Then the word of the Lord came to Elijah, saying, “Go now to Zarephath, which belongs to Sidon, and live there; for I have commanded a widow there to feed you.” So he set out and went to Zarephath. When he came to the gate of the town, a widow was there gathering sticks; he called to her and said, “Bring me a little water in a vessel, so that I may drink.” As she was going to bring it, he called to her and said, “Bring me a morsel of bread in your hand.” But she said, “As the Lord your God lives, I have nothing baked, only a handful of meal in a jar, and a little oil in a jug; I am now gathering a couple of sticks, so that I may go home and prepare it for myself and my son, that we may eat it, and die.” Elijah said to her, “Do not be afraid; go and do as you have said; but first make me a little cake of it and bring it to me, and afterwards make something for yourself and your son. For thus says the Lord the God of Israel: The jar of meal will not be emptied and the jug of oil will not fail until the day that the Lord sends rain on the earth.” She went and did as Elijah said, so that she as well as he and her household ate for many days. The jar of meal was not emptied, neither did the jug of oil fail, according to the word of the Lord that he spoke by Elijah.

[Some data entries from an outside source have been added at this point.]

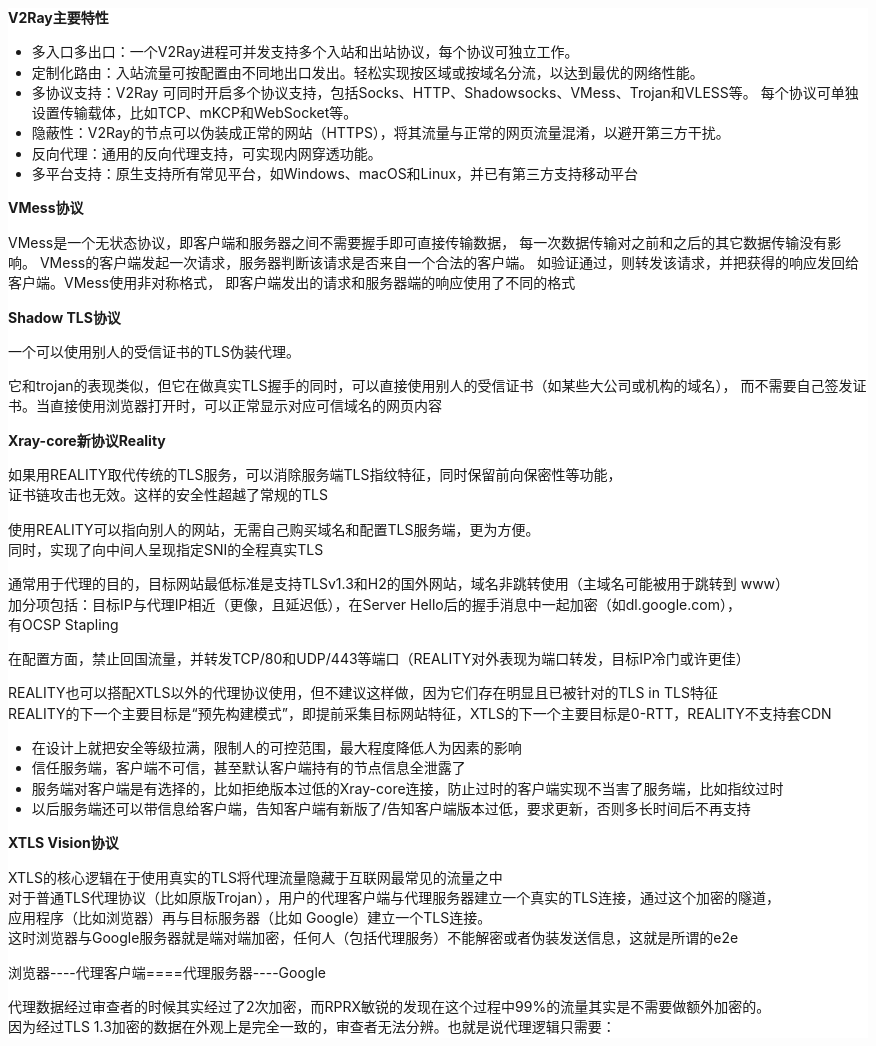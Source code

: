**V2Ray主要特性**

- 多入口多出口：一个V2Ray进程可并发支持多个入站和出站协议，每个协议可独立工作。
- 定制化路由：入站流量可按配置由不同地出口发出。轻松实现按区域或按域名分流，以达到最优的网络性能。
- 多协议支持：V2Ray 可同时开启多个协议支持，包括Socks、HTTP、Shadowsocks、VMess、Trojan和VLESS等。
每个协议可单独设置传输载体，比如TCP、mKCP和WebSocket等。
- 隐蔽性：V2Ray的节点可以伪装成正常的网站（HTTPS），将其流量与正常的网页流量混淆，以避开第三方干扰。
- 反向代理：通用的反向代理支持，可实现内网穿透功能。
- 多平台支持：原生支持所有常见平台，如Windows、macOS和Linux，并已有第三方支持移动平台

**VMess协议**

VMess是一个无状态协议，即客户端和服务器之间不需要握手即可直接传输数据，
每一次数据传输对之前和之后的其它数据传输没有影响。
VMess的客户端发起一次请求，服务器判断该请求是否来自一个合法的客户端。
如验证通过，则转发该请求，并把获得的响应发回给客户端。VMess使用非对称格式，
即客户端发出的请求和服务器端的响应使用了不同的格式

**Shadow TLS协议**

一个可以使用别人的受信证书的TLS伪装代理。

它和trojan的表现类似，但它在做真实TLS握手的同时，可以直接使用别人的受信证书（如某些大公司或机构的域名），
而不需要自己签发证书。当直接使用浏览器打开时，可以正常显示对应可信域名的网页内容

**Xray-core新协议Reality**

如果用REALITY取代传统的TLS服务，可以消除服务端TLS指纹特征，同时保留前向保密性等功能，  
证书链攻击也无效。这样的安全性超越了常规的TLS  

使用REALITY可以指向别人的网站，无需自己购买域名和配置TLS服务端，更为方便。  
同时，实现了向中间人呈现指定SNI的全程真实TLS  

通常用于代理的目的，目标网站最低标准是支持TLSv1.3和H2的国外网站，域名非跳转使用（主域名可能被用于跳转到 www）  
加分项包括：目标IP与代理IP相近（更像，且延迟低），在Server Hello后的握手消息中一起加密（如dl.google.com），  
有OCSP Stapling  

在配置方面，禁止回国流量，并转发TCP/80和UDP/443等端口（REALITY对外表现为端口转发，目标IP冷门或许更佳）  

REALITY也可以搭配XTLS以外的代理协议使用，但不建议这样做，因为它们存在明显且已被针对的TLS in TLS特征  
REALITY的下一个主要目标是“预先构建模式”，即提前采集目标网站特征，XTLS的下一个主要目标是0-RTT，REALITY不支持套CDN  

- 在设计上就把安全等级拉满，限制人的可控范围，最大程度降低人为因素的影响  
- 信任服务端，客户端不可信，甚至默认客户端持有的节点信息全泄露了  
- 服务端对客户端是有选择的，比如拒绝版本过低的Xray-core连接，防止过时的客户端实现不当害了服务端，比如指纹过时  
- 以后服务端还可以带信息给客户端，告知客户端有新版了/告知客户端版本过低，要求更新，否则多长时间后不再支持  

**XTLS Vision协议**  

XTLS的核心逻辑在于使用真实的TLS将代理流量隐藏于互联网最常见的流量之中  
对于普通TLS代理协议（比如原版Trojan），用户的代理客户端与代理服务器建立一个真实的TLS连接，通过这个加密的隧道，  
应用程序（比如浏览器）再与目标服务器（比如 Google）建立一个TLS连接。  
这时浏览器与Google服务器就是端对端加密，任何人（包括代理服务）不能解密或者伪装发送信息，这就是所谓的e2e  

浏览器----代理客户端====代理服务器----Google  

代理数据经过审查者的时候其实经过了2次加密，而RPRX敏锐的发现在这个过程中99%的流量其实是不需要做额外加密的。  
因为经过TLS 1.3加密的数据在外观上是完全一致的，审查者无法分辨。也就是说代理逻辑只需要：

After this the son of the woman, the mistress of the house, became ill; his illness was so severe that there was no breath left in him. She then said to Elijah, “What have you against me, O man of God? You have come to me to bring my sin to remembrance, and to cause the death of my son!” But he said to her, “Give me your son.” He took him from her bosom, carried him up into the upper chamber where he was lodging, and laid him on his own bed. He cried out to the Lord, “O Lord my God, have you brought calamity even upon the widow with whom I am staying, by killing her son?” Then he stretched himself upon the child three times, and cried out to the Lord, “O Lord my God, let this child’s life come into him again.” The Lord listened to the voice of Elijah; the life of the child came into him again, and he revived. Elijah took the child, brought him down from the upper chamber into the house, and gave him to his mother; then Elijah said, “See, your son is alive.” So the woman said to Elijah, “Now I know that you are a man of God, and that the word of the Lord in your mouth is truth.”